LegalBERT records 72,362 monthly downloads on Hugging Face as of May 2026, with 105 fine-tuned derivative models built on top of it. The domain-adapted transformer — trained on 12 GB of legal text spanning US case law, EU legislation, and SEC contracts — outperforms generic BERT by 5 to 12 percentage points across standard legal NLP benchmarks. This article covers LegalBERT’s accuracy metrics, benchmark scores, the legal AI market it feeds into, and adoption patterns across law firms and corporate legal departments in 2026.
LegalBERT Statistics in 2026 — TL;DR
LegalBERT has 110 million parameters and was trained on 3.4 million legal decisions from the Harvard Law case corpus.
Its contract-focused variant (Contracts-BERT-base) hits an F1 score of 0.94 on named entity recognition tasks, based on peer-reviewed benchmarks published in Neural Computing and Applications.
Legal-Vocab-BERT reaches 95.28% test accuracy on majority-dissent opinion classification, 1.13 percentage points above standard BERT.

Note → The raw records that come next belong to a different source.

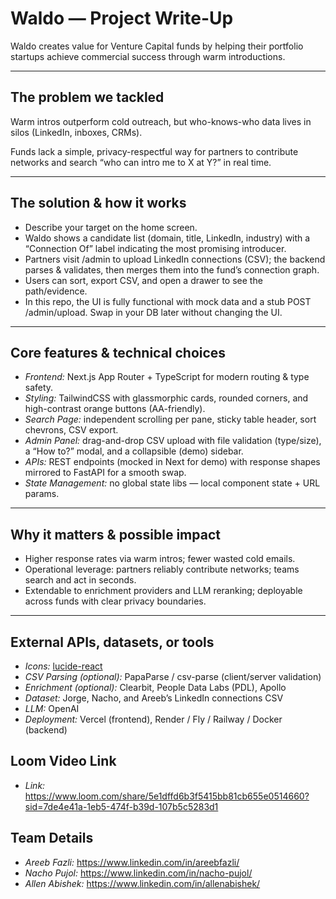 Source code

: # Waldo — Project Write-Up

Waldo creates value for Venture Capital funds by helping their portfolio startups achieve commercial success through warm introductions.

---

## The problem we tackled

Warm intros outperform cold outreach, but who-knows-who data lives in silos (LinkedIn, inboxes, CRMs).

Funds lack a simple, privacy-respectful way for partners to contribute networks and search “who can intro me to X at Y?” in real time.

---

## The solution & how it works

- Describe your target on the home screen.  
- Waldo shows a candidate list (domain, title, LinkedIn, industry) with a “Connection Of” label indicating the most promising introducer.  
- Partners visit /admin to upload LinkedIn connections (CSV); the backend parses & validates, then merges them into the fund’s connection graph.  
- Users can sort, export CSV, and open a drawer to see the path/evidence.  
- In this repo, the UI is fully functional with mock data and a stub POST /admin/upload. Swap in your DB later without changing the UI.

---

## Core features & technical choices

- *Frontend:* Next.js App Router + TypeScript for modern routing & type safety.  
- *Styling:* TailwindCSS with glassmorphic cards, rounded corners, and high-contrast orange buttons (AA-friendly).  
- *Search Page:* independent scrolling per pane, sticky table header, sort chevrons, CSV export.  
- *Admin Panel:* drag-and-drop CSV upload with file validation (type/size), a “How to?” modal, and a collapsible (demo) sidebar.  
- *APIs:* REST endpoints (mocked in Next for demo) with response shapes mirrored to FastAPI for a smooth swap.  
- *State Management:* no global state libs — local component state + URL params.

---

## Why it matters & possible impact

- Higher response rates via warm intros; fewer wasted cold emails.  
- Operational leverage: partners reliably contribute networks; teams search and act in seconds.  
- Extendable to enrichment providers and LLM reranking; deployable across funds with clear privacy boundaries.

---

## External APIs, datasets, or tools

- *Icons:* [lucide-react](https://lucide.dev/)  
- *CSV Parsing (optional):* PapaParse / csv-parse (client/server validation)  
- *Enrichment (optional):* Clearbit, People Data Labs (PDL), Apollo  
- *Dataset:* Jorge, Nacho, and Areeb’s LinkedIn connections CSV  
- *LLM:* OpenAI  
- *Deployment:* Vercel (frontend), Render / Fly / Railway / Docker (backend)

## Loom Video Link
- *Link:* https://www.loom.com/share/5e1dffd6b3f5415bb81cb655e0514660?sid=7de4e41a-1eb5-474f-b39d-107b5c5283d1

## Team Details
- *Areeb Fazli:* https://www.linkedin.com/in/areebfazli/
- *Nacho Pujol:* https://www.linkedin.com/in/nacho-pujol/
- *Allen Abishek:* https://www.linkedin.com/in/allenabishek/

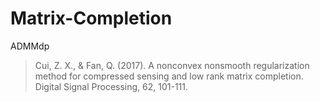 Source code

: # Matrix-Completion

ADMMdp
> Cui, Z. X., & Fan, Q. (2017). A nonconvex nonsmooth regularization method for compressed sensing and low rank matrix completion. Digital Signal Processing, 62, 101-111.
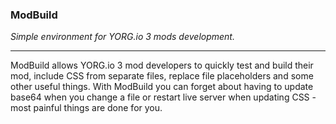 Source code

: ### ModBuild
*Simple environment for YORG.io 3 mods development.*

------

ModBuild allows YORG.io 3 mod developers to quickly test and build their mod, include CSS from separate files, replace file placeholders and some other useful things. With ModBuild you can forget about having to update base64 when you change a file or restart live server when updating CSS - most painful things are done for you.
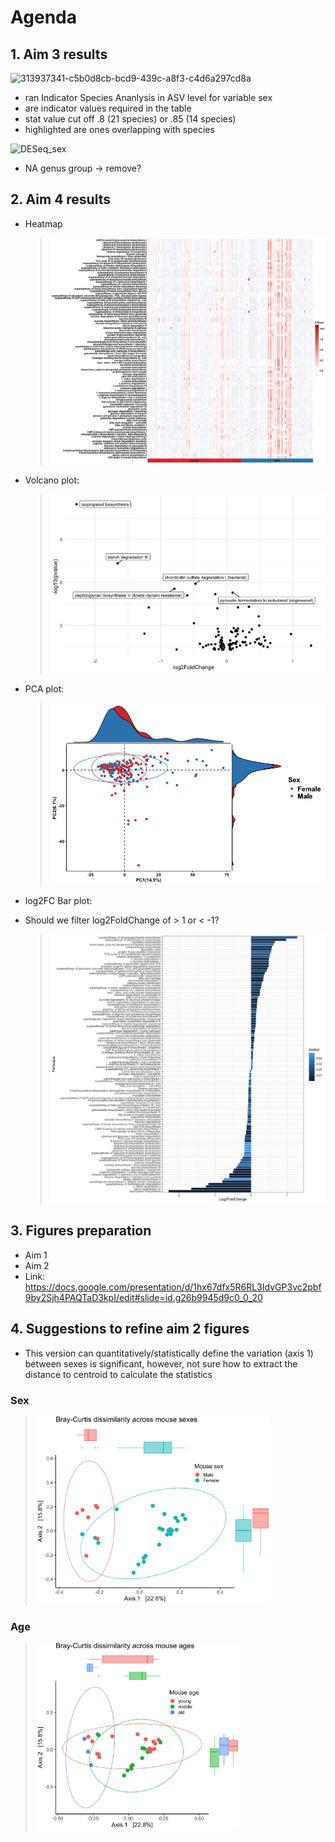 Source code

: # Agenda

## 1. Aim 3 results
<img width="980" alt="313937341-c5b0d8cb-bcd9-439c-a8f3-c4d6a297cd8a" src="https://github.com/oliviakwon/MICB475_Team6/assets/158529553/08506a9c-896e-4700-89eb-8addea56a6c7">

* ran Indicator Species Ananlysis in ASV level for variable sex
* are indicator values required in the table
* stat value cut off .8 (21 species) or .85 (14 species) 
* highlighted are ones overlapping with species
  
![DESeq_sex](https://github.com/oliviakwon/MICB475_Team6/assets/158529553/41161244-6f03-4e26-8c1c-e2fd96461de8)

* NA genus group -> remove?
  
## 2. Aim 4 results

* Heatmap
   > <img src="/R_Project/Aim4/pathway_heatmap.png"> 

* Volcano plot:
   > <img src="/R_Project/Aim4/volcano.png"> 
   
* PCA plot:
   > <img src="/R_Project/Aim4/pathay_pca.png"> 

* log2FC Bar plot:
* Should we filter log2FoldChange of > 1 or < -1? 
   > <img src="/R_Project/Aim4/log2_bar.png"> 


## 3. Figures preparation
* Aim 1
* Aim 2
* Link: https://docs.google.com/presentation/d/1hx67dfx5R6RL3IdvGP3vc2pbf9by2Sjh4PAQTaD3kpI/edit#slide=id.g26b9945d9c0_0_20

## 4. Suggestions to refine aim 2 figures
* This version can quantitatively/statistically define the variation (axis 1) between sexes is significant, however, not sure how to extract the distance to centroid to calculate the statistics
### Sex
 > <img src="/R_Project/Aim2/aim2_sex_bray_sugg.png" height="300">
### Age
> <img src="/R_Project/Aim2/aim2_age_bray_sugg.png" height="300">


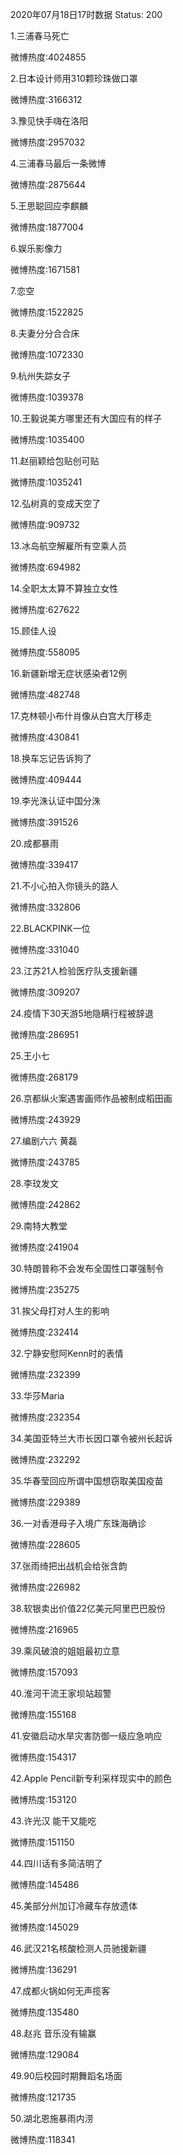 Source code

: 2020年07月18日17时数据
Status: 200

1.三浦春马死亡

微博热度:4024855

2.日本设计师用310颗珍珠做口罩

微博热度:3166312

3.豫见快手嗨在洛阳

微博热度:2957032

4.三浦春马最后一条微博

微博热度:2875644

5.王思聪回应李麒麟

微博热度:1877004

6.娱乐影像力

微博热度:1671581

7.恋空

微博热度:1522825

8.夫妻分分合合床

微博热度:1072330

9.杭州失踪女子

微博热度:1039378

10.王毅说美方哪里还有大国应有的样子

微博热度:1035400

11.赵丽颖给包贴创可贴

微博热度:1035241

12.弘树真的变成天空了

微博热度:909732

13.冰岛航空解雇所有空乘人员

微博热度:694982

14.全职太太算不算独立女性

微博热度:627622

15.顾佳人设

微博热度:558095

16.新疆新增无症状感染者12例

微博热度:482748

17.克林顿小布什肖像从白宫大厅移走

微博热度:430841

18.换车忘记告诉狗了

微博热度:409444

19.李光洙认证中国分洙

微博热度:391526

20.成都暴雨

微博热度:339417

21.不小心拍入你镜头的路人

微博热度:332806

22.BLACKPINK一位

微博热度:331040

23.江苏21人检验医疗队支援新疆

微博热度:309207

24.疫情下30天游5地隐瞒行程被辞退

微博热度:286951

25.王小七

微博热度:268179

26.京都纵火案遇害画师作品被制成稻田画

微博热度:243929

27.编剧六六 黄磊

微博热度:243785

28.李玟发文

微博热度:242862

29.南特大教堂

微博热度:241904

30.特朗普称不会发布全国性口罩强制令

微博热度:235275

31.挨父母打对人生的影响

微博热度:232414

32.宁静安慰阿Kenn时的表情

微博热度:232399

33.华莎Maria

微博热度:232354

34.美国亚特兰大市长因口罩令被州长起诉

微博热度:232292

35.华春莹回应所谓中国想窃取美国疫苗

微博热度:229389

36.一对香港母子入境广东珠海确诊

微博热度:228605

37.张雨绮把出战机会给张含韵

微博热度:226982

38.软银卖出价值22亿美元阿里巴巴股份

微博热度:216965

39.乘风破浪的姐姐最初立意

微博热度:157093

40.淮河干流王家坝站超警

微博热度:155168

41.安徽启动水旱灾害防御一级应急响应

微博热度:154317

42.Apple Pencil新专利采样现实中的颜色

微博热度:153120

43.许光汉 能干又能吃

微博热度:151150

44.四川话有多简洁明了

微博热度:145486

45.美部分州加订冷藏车存放遗体

微博热度:145029

46.武汉21名核酸检测人员驰援新疆

微博热度:136291

47.成都火锅如何无声揽客

微博热度:135480

48.赵兆 音乐没有输赢

微博热度:129084

49.90后校园时期舞蹈名场面

微博热度:121735

50.湖北恩施暴雨内涝

微博热度:118341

The broader AI market around legal software reached $5.21 billion in 2026, per Fortune Business Insights, growing at a 29.4% compound annual rate.
69% of legal professionals now use generative AI tools for work, more than double the 31% recorded in 2025, according to the 8am 2026 Legal Industry Report.
How Accurate Is LegalBERT?
LegalBERT’s accuracy varies by task. On contract-level named entity recognition — identifying parties, dates, amounts, and clauses — the Contracts-BERT-base variant from the LEGAL-BERT family scored an F1 of 0.94, the highest among all tested models including CRFs and BiLSTM configurations. The research was published in Springer’s Neural Computing and Applications journal.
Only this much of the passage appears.